While fielding questions from journalists during the Association of Nigerian Energy Correspondents, NAEC’s maiden webinar series on Friday, MOMAN Chairman, Tunji Oyebanji explained that crude oil would still be sold to local refiners at international prices hence, just a little margin that usually add up as a result of importation cost would be knocked off from what consumers would eventually pay for the products.
“When you take crude to Europe for refining, it means you have to transport it there. So, by definition, if you take crude to refine here, obviously, the distance of cost should be eliminated.”
“But in the value chain, transportation is not just what defines cost of the products,” he said.
“If crude is sold at 40 dollars per barrel at international market, nobody would sell it to local refiners at 20 dollars per barrel because he is in Nigeria. So, price differentials would just be what would have been spent exporting the crude to other countries to be refined. So, by the time you add up other factors, although there would be reduction in prices but the margin wouldn’t be as wide as expected.”
“It might be cheaper but it wouldn’t be so cheap,” adding that Nigerians should banish the thought of cheaper petroleum products if refineries are cited locally.
Themed: Challenges and Impact of a Deregulated Downstream Sector on Nigeria’s Economy, Oyebanji who was the guest speaker harped on the econometrics of a fully deregulated downstream sector.
In his opening remarks, Vice Chairman of NAEC, Mr. Ugo Amadi, said despite the challenges that came with the COVID-19, a good government is expected to take decisions that would reshape the economy, part of which was to remove subsidy, and deregulate the downstream sector.
“The issue of reforming our downstream sector such as Refining and Distribution of petroleum products has been on for quite some time, although, it was only recently that the federal government removed subsidy, leading to increment in petrol prices.

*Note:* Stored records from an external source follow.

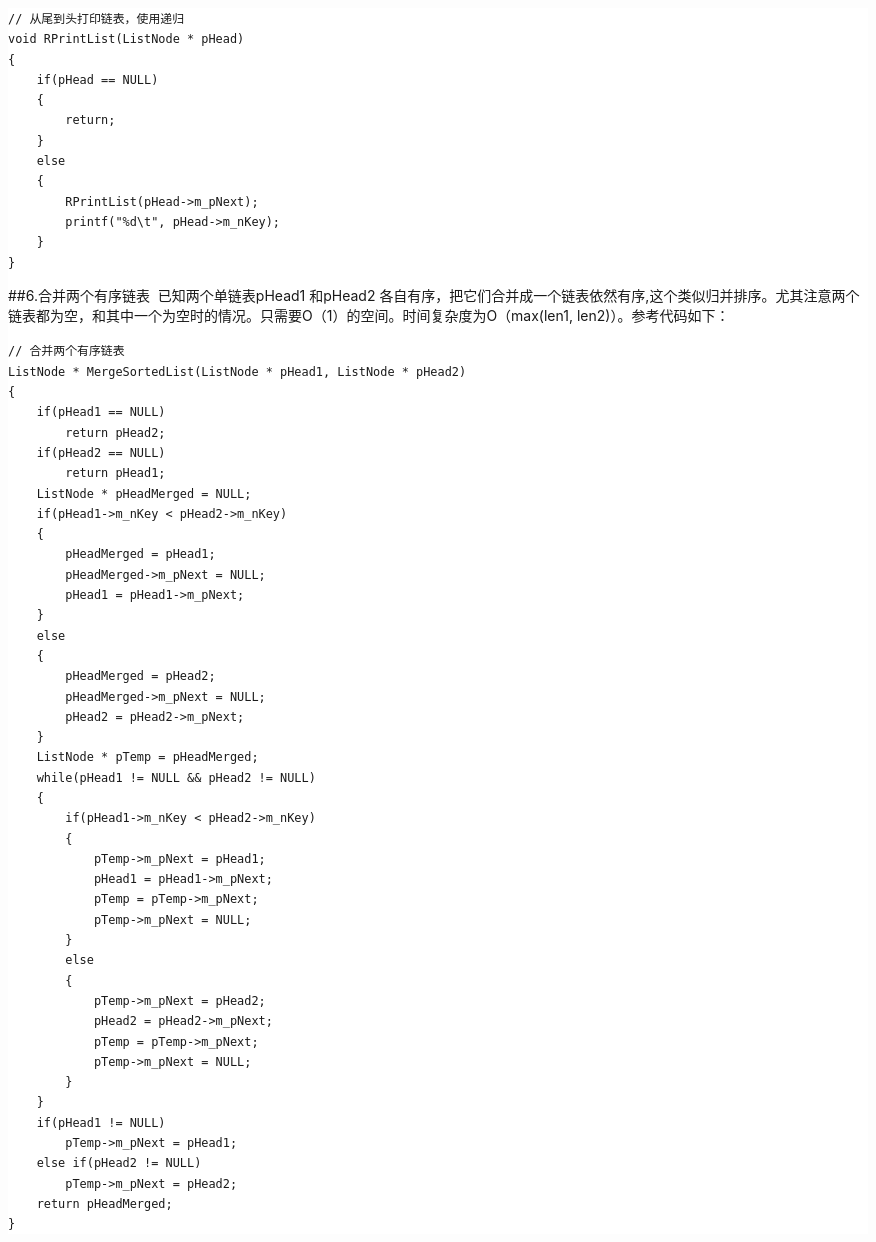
 ```
// 从尾到头打印链表，使用递归  
void RPrintList(ListNode * pHead)  
{  
    if(pHead == NULL)  
    {  
        return;  
    }  
    else  
    {  
        RPrintList(pHead->m_pNext);  
        printf("%d\t", pHead->m_nKey);  
    }  
}  
```
##6.合并两个有序链表
 已知两个单链表pHead1 和pHead2 各自有序，把它们合并成一个链表依然有序,这个类似归并排序。尤其注意两个链表都为空，和其中一个为空时的情况。只需要O（1）的空间。时间复杂度为O（max(len1, len2)）。参考代码如下：

```
// 合并两个有序链表  
ListNode * MergeSortedList(ListNode * pHead1, ListNode * pHead2)  
{  
    if(pHead1 == NULL)  
        return pHead2;  
    if(pHead2 == NULL)  
        return pHead1;  
    ListNode * pHeadMerged = NULL;  
    if(pHead1->m_nKey < pHead2->m_nKey)  
    {  
        pHeadMerged = pHead1;  
        pHeadMerged->m_pNext = NULL;  
        pHead1 = pHead1->m_pNext;  
    }  
    else  
    {  
        pHeadMerged = pHead2;  
        pHeadMerged->m_pNext = NULL;  
        pHead2 = pHead2->m_pNext;  
    }  
    ListNode * pTemp = pHeadMerged;  
    while(pHead1 != NULL && pHead2 != NULL)  
    {  
        if(pHead1->m_nKey < pHead2->m_nKey)  
        {  
            pTemp->m_pNext = pHead1;  
            pHead1 = pHead1->m_pNext;  
            pTemp = pTemp->m_pNext;  
            pTemp->m_pNext = NULL;  
        }  
        else  
        {  
            pTemp->m_pNext = pHead2;  
            pHead2 = pHead2->m_pNext;  
            pTemp = pTemp->m_pNext;  
            pTemp->m_pNext = NULL;  
        }  
    }  
    if(pHead1 != NULL)  
        pTemp->m_pNext = pHead1;  
    else if(pHead2 != NULL)  
        pTemp->m_pNext = pHead2;  
    return pHeadMerged;  
}  
```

As a matter of fact, the retail price of petrol increased by about 10 percent to about N160 per litre”.
“As a result, many Nigerians, including the Nigeria Labour Congress and the main opposition party, PDP, condemned the price increases which unfortunately happened amidst the biting impact of the COVID-19 pandemic”.
“Absolutely, the country is today plagued by multiple challenges such as COVID-19, low earnings, near-collapse of the oil market, floods, threats of terrorism and banditry, however, notwithstanding the challenges, a good government must take decisions for the people’s good”, he said.
In her closing remarks, the Association’s Public Relations Officer, OpeOluwani Akintayo added that the take home point for the attendees was for all to join hands in ensuring the smoothest transitioning of the downstream sector from that plagued by subsidy, to a free market where both consumers and investors would get value for their money.
Representatives from MOMAN members in attendance were Total Nigeria Plc, 11 Plc, Conoil Plc, Forte Oil Plc, MRS Oil Nigeria Plc, and OVH Energy Marketing Limited.
The session was also joined by representatives from Oando Plc, and the Nigerian National Petroleum Corporation, NNPC.